In mid-July, communities in coastal Karnataka join together around feasts of local seasonal vegetables and traditional recipes to celebrate ‘Aati’, the fourth month in the Tulu calendar. The spread of dishes on the table include ‘patrode’, ‘tajankuda ambade’, ‘gendada adde’ and ‘tekkareda adde’.
Aatidonji Dina is celebrated in the month of Aati or ‘Ashada’ (in Kannada). The traditions associated with Aati, observed from July 15 to August 15, emphasise the close relationship between humans and nature, explains Arun Ullal, a Kannada lecturer and an expert on Tulunadu’s folklore.

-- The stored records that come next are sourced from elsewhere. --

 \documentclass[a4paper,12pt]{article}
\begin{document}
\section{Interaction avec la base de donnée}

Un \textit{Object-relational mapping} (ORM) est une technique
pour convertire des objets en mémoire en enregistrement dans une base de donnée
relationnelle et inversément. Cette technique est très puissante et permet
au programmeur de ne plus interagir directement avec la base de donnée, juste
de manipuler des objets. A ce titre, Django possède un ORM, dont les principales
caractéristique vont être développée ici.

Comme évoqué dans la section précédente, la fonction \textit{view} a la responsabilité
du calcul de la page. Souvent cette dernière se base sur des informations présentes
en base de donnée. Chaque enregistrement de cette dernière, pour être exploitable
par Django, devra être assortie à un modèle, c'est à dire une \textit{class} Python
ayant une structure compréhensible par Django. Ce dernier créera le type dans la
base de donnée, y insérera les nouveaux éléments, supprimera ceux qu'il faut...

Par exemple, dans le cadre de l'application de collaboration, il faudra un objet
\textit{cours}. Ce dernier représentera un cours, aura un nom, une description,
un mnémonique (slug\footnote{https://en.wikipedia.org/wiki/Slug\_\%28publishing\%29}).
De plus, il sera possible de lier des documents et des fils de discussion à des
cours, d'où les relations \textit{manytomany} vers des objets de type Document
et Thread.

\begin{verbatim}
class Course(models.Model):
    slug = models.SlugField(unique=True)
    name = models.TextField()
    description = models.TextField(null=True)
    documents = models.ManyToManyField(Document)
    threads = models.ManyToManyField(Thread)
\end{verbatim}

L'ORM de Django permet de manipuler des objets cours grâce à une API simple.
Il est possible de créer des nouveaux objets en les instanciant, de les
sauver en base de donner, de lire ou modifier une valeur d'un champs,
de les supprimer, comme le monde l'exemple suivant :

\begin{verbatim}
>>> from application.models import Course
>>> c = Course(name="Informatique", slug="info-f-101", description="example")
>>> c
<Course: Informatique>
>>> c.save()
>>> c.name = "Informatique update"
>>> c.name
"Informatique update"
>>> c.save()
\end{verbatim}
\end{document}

“It involves feasting on 40 to 60 mouth-watering traditional delicacies, but it is so much more than that,” says Arun.
The lavish spread of food during Aatidonji Dina was once the only source of sustenance in a society that was predominantly an agrarian society some decades ago. Due to heavy rains and without any work or income after sowing season, farmer families had to depend on wild greens (thajank, thimare) which grew in their backyard. “Uppad pachil (pieces of jackfruit preserved in salt water) were the only vegetable varieties,” recollects Chanchala, a local. Therefore, the festival includes the vegetables available in the vicinity of homes and backyards, said to be good for health in the rainy weather.
Colourful ritual
As a result of this monsoon-driven scarcity, Aati is seen as symbolic of severe hardships and diseases. Thus, the month is considered an inauspicious month for weddings, housewarming ceremonies and temple festivals.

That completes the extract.